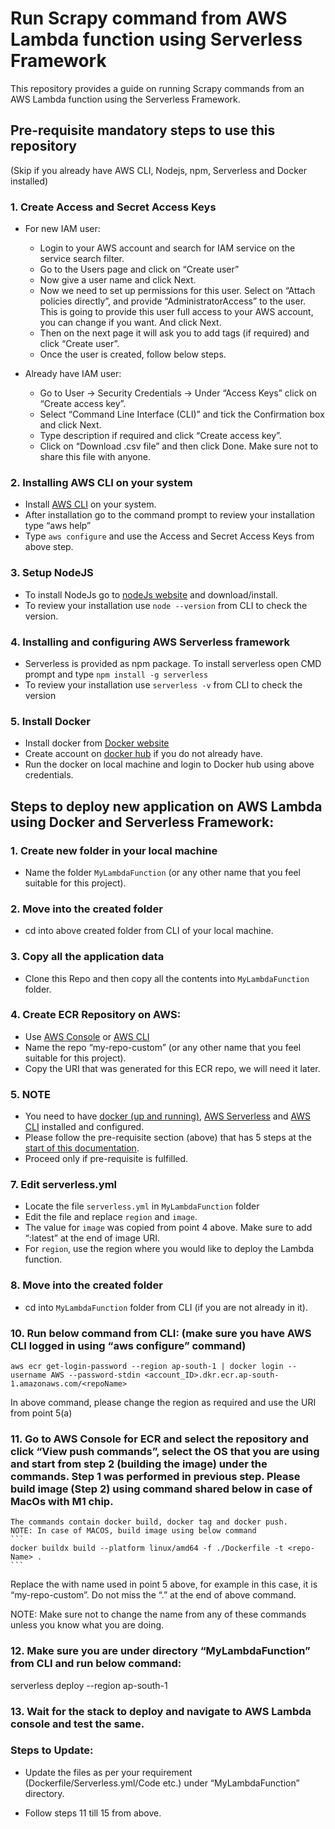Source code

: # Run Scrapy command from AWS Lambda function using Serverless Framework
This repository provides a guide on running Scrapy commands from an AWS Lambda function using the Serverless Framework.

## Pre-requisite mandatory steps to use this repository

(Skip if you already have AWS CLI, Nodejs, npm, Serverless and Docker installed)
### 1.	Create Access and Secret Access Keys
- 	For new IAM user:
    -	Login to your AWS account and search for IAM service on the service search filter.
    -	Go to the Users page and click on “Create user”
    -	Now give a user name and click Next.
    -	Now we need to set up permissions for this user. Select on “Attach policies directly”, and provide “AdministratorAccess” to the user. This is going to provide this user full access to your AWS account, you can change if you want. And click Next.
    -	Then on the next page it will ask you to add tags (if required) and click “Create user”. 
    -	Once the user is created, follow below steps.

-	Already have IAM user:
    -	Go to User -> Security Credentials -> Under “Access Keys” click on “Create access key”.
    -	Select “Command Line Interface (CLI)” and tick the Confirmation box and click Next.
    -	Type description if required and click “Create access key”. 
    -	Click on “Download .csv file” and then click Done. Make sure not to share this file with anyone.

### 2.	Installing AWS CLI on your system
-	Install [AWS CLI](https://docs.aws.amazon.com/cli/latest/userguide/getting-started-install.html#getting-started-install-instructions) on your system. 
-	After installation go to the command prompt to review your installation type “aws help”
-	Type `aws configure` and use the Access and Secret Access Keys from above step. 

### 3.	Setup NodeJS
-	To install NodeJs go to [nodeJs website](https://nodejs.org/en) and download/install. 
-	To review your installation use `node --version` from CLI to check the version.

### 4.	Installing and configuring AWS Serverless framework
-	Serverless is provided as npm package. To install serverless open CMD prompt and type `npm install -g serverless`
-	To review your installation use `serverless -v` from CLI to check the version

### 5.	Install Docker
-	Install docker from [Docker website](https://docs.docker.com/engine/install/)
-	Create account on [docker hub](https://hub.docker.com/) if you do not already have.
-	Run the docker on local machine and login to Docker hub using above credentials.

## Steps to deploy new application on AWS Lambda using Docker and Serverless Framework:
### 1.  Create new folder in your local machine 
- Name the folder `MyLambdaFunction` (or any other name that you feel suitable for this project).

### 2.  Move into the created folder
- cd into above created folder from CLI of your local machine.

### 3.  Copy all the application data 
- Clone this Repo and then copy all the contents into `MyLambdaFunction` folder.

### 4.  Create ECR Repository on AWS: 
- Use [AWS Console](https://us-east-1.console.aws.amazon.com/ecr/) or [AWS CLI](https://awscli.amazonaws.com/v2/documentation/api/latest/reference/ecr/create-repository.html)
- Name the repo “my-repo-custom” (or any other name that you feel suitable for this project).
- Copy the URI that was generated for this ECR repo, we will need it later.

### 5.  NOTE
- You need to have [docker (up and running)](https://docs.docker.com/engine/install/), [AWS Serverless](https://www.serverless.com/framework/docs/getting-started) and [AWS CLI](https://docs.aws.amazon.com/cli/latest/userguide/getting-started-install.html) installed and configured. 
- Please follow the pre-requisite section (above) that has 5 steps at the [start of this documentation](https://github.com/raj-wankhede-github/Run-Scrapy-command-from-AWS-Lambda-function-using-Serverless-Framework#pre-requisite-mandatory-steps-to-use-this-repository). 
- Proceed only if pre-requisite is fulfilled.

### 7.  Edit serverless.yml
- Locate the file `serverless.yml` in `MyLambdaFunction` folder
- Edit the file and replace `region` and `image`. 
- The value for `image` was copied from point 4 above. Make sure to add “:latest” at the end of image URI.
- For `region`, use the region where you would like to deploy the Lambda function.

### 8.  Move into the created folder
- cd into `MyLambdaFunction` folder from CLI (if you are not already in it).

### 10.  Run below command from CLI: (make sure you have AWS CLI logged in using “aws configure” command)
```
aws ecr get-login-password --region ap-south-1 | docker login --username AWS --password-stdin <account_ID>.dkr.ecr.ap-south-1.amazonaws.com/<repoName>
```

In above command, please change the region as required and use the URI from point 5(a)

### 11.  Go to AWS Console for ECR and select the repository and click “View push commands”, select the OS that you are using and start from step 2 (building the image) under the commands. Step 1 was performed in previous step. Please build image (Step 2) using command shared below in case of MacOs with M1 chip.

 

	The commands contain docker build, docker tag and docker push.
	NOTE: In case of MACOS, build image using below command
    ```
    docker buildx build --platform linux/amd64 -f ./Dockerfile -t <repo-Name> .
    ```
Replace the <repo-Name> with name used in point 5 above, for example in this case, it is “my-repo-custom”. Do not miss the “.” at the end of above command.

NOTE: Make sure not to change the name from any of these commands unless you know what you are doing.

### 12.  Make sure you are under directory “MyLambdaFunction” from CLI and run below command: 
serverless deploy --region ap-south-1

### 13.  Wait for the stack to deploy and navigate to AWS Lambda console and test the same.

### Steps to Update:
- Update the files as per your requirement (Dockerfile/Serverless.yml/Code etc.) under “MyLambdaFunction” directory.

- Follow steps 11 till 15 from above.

━━━━━━━━━━━━━━━━━━━━

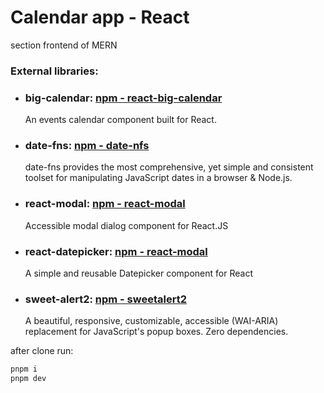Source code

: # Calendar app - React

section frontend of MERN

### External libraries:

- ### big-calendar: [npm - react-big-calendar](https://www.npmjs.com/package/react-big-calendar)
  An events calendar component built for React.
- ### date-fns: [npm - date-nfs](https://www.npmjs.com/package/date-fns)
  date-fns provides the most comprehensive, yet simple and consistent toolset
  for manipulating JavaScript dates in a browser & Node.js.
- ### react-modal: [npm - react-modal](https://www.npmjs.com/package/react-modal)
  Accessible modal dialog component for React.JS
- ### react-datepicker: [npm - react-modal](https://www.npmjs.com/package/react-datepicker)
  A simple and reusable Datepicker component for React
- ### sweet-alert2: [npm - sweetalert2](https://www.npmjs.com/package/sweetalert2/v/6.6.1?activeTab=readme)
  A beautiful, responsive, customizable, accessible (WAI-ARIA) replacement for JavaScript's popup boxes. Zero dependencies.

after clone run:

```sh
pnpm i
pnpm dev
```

━━━━━━━━━━━━━━━━━━━━

● **Problem description**
"simple" is the word to look for; copy every line of the data that has it.

● **Output of the exercise**
  date-fns provides the most comprehensive, yet simple and consistent toolset
  A simple and reusable Datepicker component for React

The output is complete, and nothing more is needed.